Please check that this issue hasn't been reported before.

  • I searched previous Bug Reports didn't find any similar reports.

Expected Behavior

Training begins

Current behaviour

I have 4 L4 GPUs with 24GB of VRAM on the same node. I am trying to use CCE because without that I am getting OOM on using deepspeed in zero1. However, I am getting this error:
My transformers version is 4.52.3 and I have installed the CCE upstream for axolotl
AttributeError: 'Gemma3ForConditionalGeneration' object has no attribute 'vocab_size'

Steps to reproduce

I am sharing the config file, if we run it, we observe this error for a Gemma Fine-tuned model.

Config yaml

# A list of one or more datasets to finetune the model with
base_model: sarvamai/sarvam-translate

plugins:
- axolotl.integrations.cut_cross_entropy.CutCrossEntropyPlugin

strict: true
chat_template: gemma3
datasets:
- path: /home/random/sanchit/data/train/train_en_to_kn_samples.jsonl
  type: chat_template
  field_messages: messages
  message_property_mappings:
    role: role
    content: value
- path: /home/random/sanchit/data/train/train_kn_to_en_samples.jsonl
  type: chat_template
  field_messages: messages
  message_property_mappings:
    role: role
    content: value


device: cuda
# Seed for reproducibility
seed: 42

bf16: true
dataset_processes: 45
val_set_size: 0.02
sequence_len: 8192
sample_packing: true
eval_sample_packing: false
pad_to_sequence_len: true
# Whether to use gradient checkpointing. Available options are: true, false, 'offload',
# 'offload_disk'.
# https://huggingface.co/docs/transformers/v4.18.0/en/performance#gradient-checkpointing
gradient_checkpointing: true

# The maximum length of an input to train with, this should typically be less than 2048
# as most models have a token/context limit of 2048

# Whether to use flash attention patch https://github.com/Dao-AILab/flash-attention
flash_attention: true

# How much of the dataset to set aside as evaluation. 1 = 100%, 0.50 = 50%, etc. 0 for
# no eval.
# val_set_size: 0.02


# Add or change special tokens. If you add tokens here, you don't need to add them to
# the `tokens` list.
eot_tokens:
  - <end_of_turn>

train_on_inputs: false
# Maximum number of iterations to train for. It precedes num_epochs which means that if
# both are set, num_epochs will not be guaranteed. e.g., when 1 epoch is 1000 steps =>
# `num_epochs: 2` and `max_steps: 100` will train for 100 steps
# --- Core training settings ---
num_epochs: 1
gradient_accumulation_steps: 2
micro_batch_size: 1
# --- Warmup settings ---
warmup_ratio: 0.03  # 3% of total steps (~low dataset, faster convergence)
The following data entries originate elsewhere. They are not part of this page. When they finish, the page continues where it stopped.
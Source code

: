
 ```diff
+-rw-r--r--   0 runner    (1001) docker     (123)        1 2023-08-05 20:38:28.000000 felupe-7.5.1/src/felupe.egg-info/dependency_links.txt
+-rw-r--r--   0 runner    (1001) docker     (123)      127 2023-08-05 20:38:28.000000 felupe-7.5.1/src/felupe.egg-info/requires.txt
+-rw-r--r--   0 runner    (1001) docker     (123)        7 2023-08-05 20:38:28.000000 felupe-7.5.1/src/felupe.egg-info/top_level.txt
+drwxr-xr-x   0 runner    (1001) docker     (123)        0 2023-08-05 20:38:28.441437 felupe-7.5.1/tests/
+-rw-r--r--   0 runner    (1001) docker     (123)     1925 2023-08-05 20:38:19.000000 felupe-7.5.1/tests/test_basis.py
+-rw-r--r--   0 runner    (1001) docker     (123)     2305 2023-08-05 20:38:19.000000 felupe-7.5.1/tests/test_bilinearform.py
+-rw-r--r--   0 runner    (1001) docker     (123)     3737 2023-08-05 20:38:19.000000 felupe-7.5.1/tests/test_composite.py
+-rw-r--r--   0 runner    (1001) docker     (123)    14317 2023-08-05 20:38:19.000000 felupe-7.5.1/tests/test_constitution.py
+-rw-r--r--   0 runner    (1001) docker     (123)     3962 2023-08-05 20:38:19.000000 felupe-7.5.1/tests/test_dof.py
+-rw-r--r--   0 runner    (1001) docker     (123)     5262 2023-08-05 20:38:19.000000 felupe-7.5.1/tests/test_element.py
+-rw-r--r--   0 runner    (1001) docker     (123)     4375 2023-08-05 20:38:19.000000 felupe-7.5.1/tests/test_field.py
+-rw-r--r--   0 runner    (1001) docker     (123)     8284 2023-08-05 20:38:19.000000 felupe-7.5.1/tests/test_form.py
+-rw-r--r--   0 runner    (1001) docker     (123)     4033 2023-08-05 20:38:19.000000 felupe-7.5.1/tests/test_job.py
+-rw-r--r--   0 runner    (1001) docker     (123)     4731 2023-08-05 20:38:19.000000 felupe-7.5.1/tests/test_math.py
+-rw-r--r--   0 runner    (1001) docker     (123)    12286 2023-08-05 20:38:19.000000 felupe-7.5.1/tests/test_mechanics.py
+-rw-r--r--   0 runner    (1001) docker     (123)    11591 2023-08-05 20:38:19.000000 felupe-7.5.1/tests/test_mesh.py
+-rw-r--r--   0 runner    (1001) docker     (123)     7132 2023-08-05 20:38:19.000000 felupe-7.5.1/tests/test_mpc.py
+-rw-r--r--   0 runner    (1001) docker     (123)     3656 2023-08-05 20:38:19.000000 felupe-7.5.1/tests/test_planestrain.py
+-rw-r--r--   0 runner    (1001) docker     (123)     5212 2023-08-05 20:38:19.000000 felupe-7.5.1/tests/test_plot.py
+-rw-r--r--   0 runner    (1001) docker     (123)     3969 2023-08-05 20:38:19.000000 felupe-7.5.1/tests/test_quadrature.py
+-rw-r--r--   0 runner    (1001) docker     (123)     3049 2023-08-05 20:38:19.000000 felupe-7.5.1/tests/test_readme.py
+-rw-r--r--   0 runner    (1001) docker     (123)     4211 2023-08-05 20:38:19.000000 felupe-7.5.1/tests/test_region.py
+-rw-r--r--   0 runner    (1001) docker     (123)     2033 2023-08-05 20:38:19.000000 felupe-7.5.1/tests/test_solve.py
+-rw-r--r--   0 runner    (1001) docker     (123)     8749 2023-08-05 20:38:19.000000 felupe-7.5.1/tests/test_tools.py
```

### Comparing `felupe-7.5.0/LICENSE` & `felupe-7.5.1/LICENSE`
# --- Evaluation settings ---
eval_strategy: steps  

# --- Saving settings ---
save_strategy: epoch
saves_per_epoch: 5

# --- Logging ---
logging_steps: 50  # Log every 50 steps


# --- Save format ---
save_safetensors: True

# --- Logging tools ---
use_tensorboard: true
# low_cpu_mem_usage: true
wandb_project: "translation-en-kn-ift"
wandb_entity: "translation-adalat-ai"
wandb_name: "lora_linear_run_l4"

# --- Adapter & LoRA settings ---
adapter: lora
lora_r: 16
lora_alpha: 32
lora_target_linear: true

# --- Learning rate & batch size ---
learning_rate: 0.0002
weight_decay: 0.01

# --- Optimizer & scheduler ---
optimizer: adamw_torch_fused
lr_scheduler: linear

# --- Output & Hub settings ---
output_dir: "./model-out/exp1"
dataset_prepared_path: last_run_prepared
trust_remote_code: True
# deepspeed: deepspeed_configs/zero3_bf16_cpuoffload_all.json
deepspeed: deepspeed_configs/zero1.json

Possible solution

No response

Which Operating Systems are you using?

  • Linux
  • macOS
  • Windows

Python Version

3.11

axolotl branch-commit

main/5a961ec

Acknowledgements

  • My issue title is concise, descriptive, and in title casing.
  • I have searched the existing issues to make sure this bug has not been reported yet.
  • I am using the latest version of axolotl.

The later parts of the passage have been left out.